Will Property Prices in Jakarta Plummet After the Capital Moves to IKN?

Odd-even system in Jakarta
DKI Jakarta

In a significant move, the capital city is set to relocate gradually to IKN Nusantara starting in 2024. This relocation is anticipated to impact various sectors, particularly the property market. Concerns have been raised about the potential adjustments in property prices within the city due to this significant change.

Colliers Indonesia provides insights into the short-term effects, stating that Jakarta’s property prices will not be immediately influenced by the capital’s shift to IKN.

Monica Koesnovagril, Head of Advisory at Colliers Indonesia, emphasized, “When discussing Jakarta, whether property prices rise or fall depends on the existing supply and demand, so it continues to rely on the market.”

Monica points out that the current development focus in IKN is primarily on essential facilities rather than commercial properties. As the population in IKN has yet to take shape, the dynamics of supply and demand are not yet evident.

For the time being, Monica suggests that the movement of property prices in Jakarta remains unaffected by the ongoing capital relocation process, particularly in the short term. However, she acknowledges the potential long-term implications for Jakarta’s property market.

“In the short term, the movement of prices can be considered independent of IKN. Still, there’s a possibility that, over time, it could have a significant impact,” she notes.

A noteworthy concern is the office sector, where the relocation might lead to an oversupply of office space due to the vacated government office buildings. Despite this, Monica assures that these buildings will be prioritized for the government’s needs in Jakarta or utilized by remaining state-owned enterprises.

Monica addresses the potential conversion of central government office buildings after the move to IKN. There is contemplation on whether these structures will be repurposed into residential spaces, such as flats or apartment buildings.

However, she emphasizes the complexity of such a conversion, stating, “It’s not as straightforward as converting empty ministry buildings into housing.

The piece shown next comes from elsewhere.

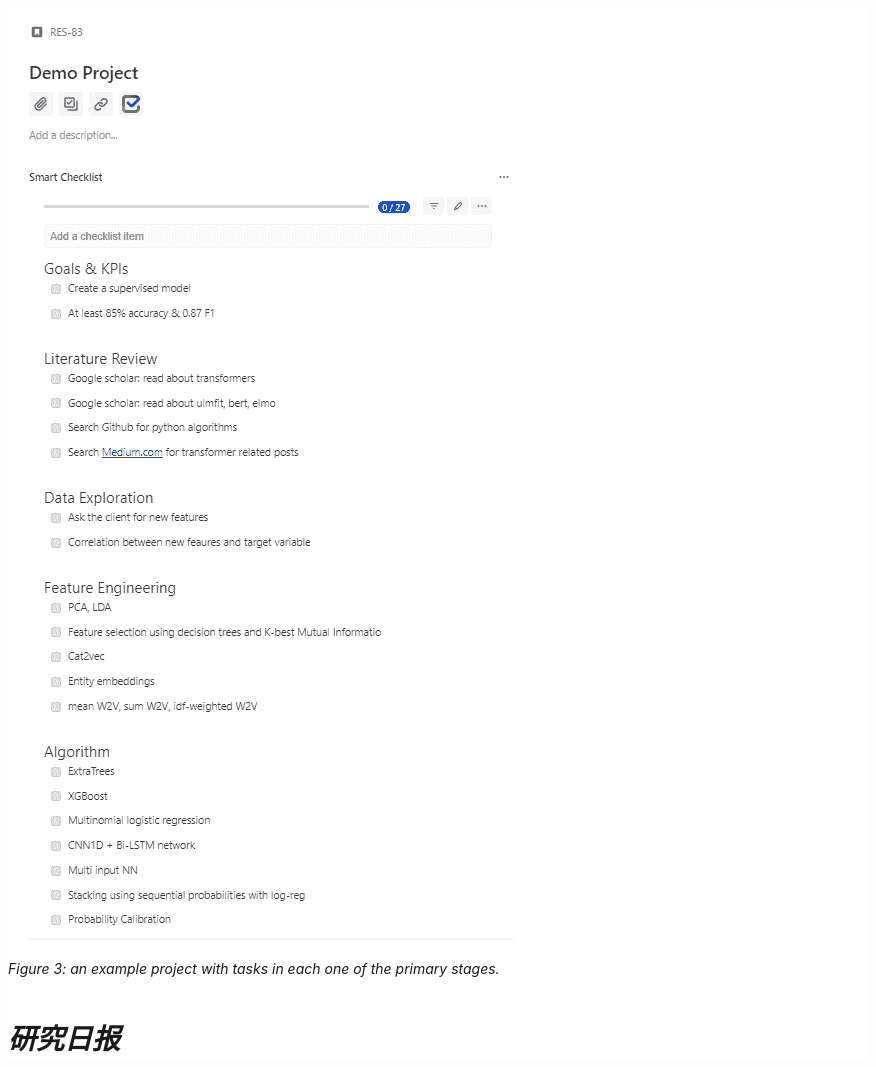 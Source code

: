 *![](img/2a626a31ebcd01ba04e1c5de639a078c.png)*

*Figure 3: an example project with tasks in each one of the primary stages.*

# ***研究日报***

There are various factors that need careful consideration.”

Monica highlights regulatory aspects, indicating that certain policies may need adjustments, particularly those related to the governance of the area concerning city planning and the mapping of office buildings.

On a technical note, Monica underscores the importance of assessing the impact of transforming office spaces into residential units. Therefore, the process of converting office functions into housing is deemed intricate and not an immediate undertaking.